Activity: Every line of the data below should be retyped exactly, with no images carried over.

Material provided:
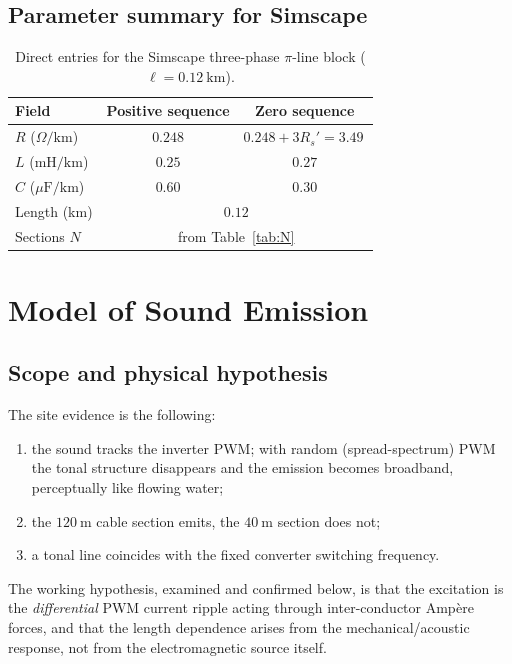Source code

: \documentclass[11pt,a4paper,oneside]{book}
\begin{document}
\begin{onehalfspace}
\begin{appendices}
\section{Parameter summary for Simscape}
\begin{table}[h]
	\centering
	\caption{Direct entries for the Simscape three-phase $\pi$-line block
		($\ell=0.12\ \mathrm{km}$).}
	\begin{tabular}{@{}lcc@{}}
		\toprule
		Field & Positive sequence & Zero sequence \\
		\midrule
		$R$ ($\Omega/\mathrm{km}$) & $0.248$ & $0.248 + 3R_s' = 3.49$\,\footnotemark \\
		$L$ ($\mathrm{mH/km}$) & $0.25$ & $0.27$ \\
		$C$ ($\mu\mathrm{F/km}$) & $0.60$ & $0.30$ \\
		Length (km) & \multicolumn{2}{c}{$0.12$} \\
		Sections $N$ & \multicolumn{2}{c}{from Table~\ref{tab:N}} \\
		\bottomrule
	\end{tabular}
\end{table}

\chapter{Model of Sound Emission}
\section{Scope and physical hypothesis}
The site evidence is the following:
\begin{enumerate}[leftmargin=*,nosep]
	\item the sound tracks the inverter PWM; with random (spread-spectrum) PWM the
	tonal structure disappears and the emission becomes broadband, perceptually like
	flowing water;
	\item the $120\ \mathrm{m}$ cable section emits, the $40\ \mathrm{m}$ section does
	not;
	\item a tonal line coincides with the fixed converter switching frequency.
\end{enumerate}
The working hypothesis, examined and confirmed below, is that the excitation is the
\emph{differential} PWM current ripple acting through inter-conductor Amp\`ere
forces, and that the length dependence arises from the mechanical/acoustic
response, not from the electromagnetic source itself.


\end{appendices}
\end{onehalfspace}
\end{document}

Output below:
Source code

: \documentclass[11pt,a4paper,oneside]{book}
\begin{document}
\begin{onehalfspace}
\begin{appendices}
\section{Parameter summary for Simscape}
\begin{table}[h]
	\centering
	\caption{Direct entries for the Simscape three-phase $\pi$-line block
		($\ell=0.12\ \mathrm{km}$).}
	\begin{tabular}{@{}lcc@{}}
		\toprule
		Field & Positive sequence & Zero sequence \\
		\midrule
		$R$ ($\Omega/\mathrm{km}$) & $0.248$ & $0.248 + 3R_s' = 3.49$\,\footnotemark \\
		$L$ ($\mathrm{mH/km}$) & $0.25$ & $0.27$ \\
		$C$ ($\mu\mathrm{F/km}$) & $0.60$ & $0.30$ \\
		Length (km) & \multicolumn{2}{c}{$0.12$} \\
		Sections $N$ & \multicolumn{2}{c}{from Table~\ref{tab:N}} \\
		\bottomrule
	\end{tabular}
\end{table}

\chapter{Model of Sound Emission}
\section{Scope and physical hypothesis}
The site evidence is the following:
\begin{enumerate}[leftmargin=*,nosep]
	\item the sound tracks the inverter PWM; with random (spread-spectrum) PWM the
	tonal structure disappears and the emission becomes broadband, perceptually like
	flowing water;
	\item the $120\ \mathrm{m}$ cable section emits, the $40\ \mathrm{m}$ section does
	not;
	\item a tonal line coincides with the fixed converter switching frequency.
\end{enumerate}
The working hypothesis, examined and confirmed below, is that the excitation is the
\emph{differential} PWM current ripple acting through inter-conductor Amp\`ere
forces, and that the length dependence arises from the mechanical/acoustic
response, not from the electromagnetic source itself.


\end{appendices}
\end{onehalfspace}
\end{document}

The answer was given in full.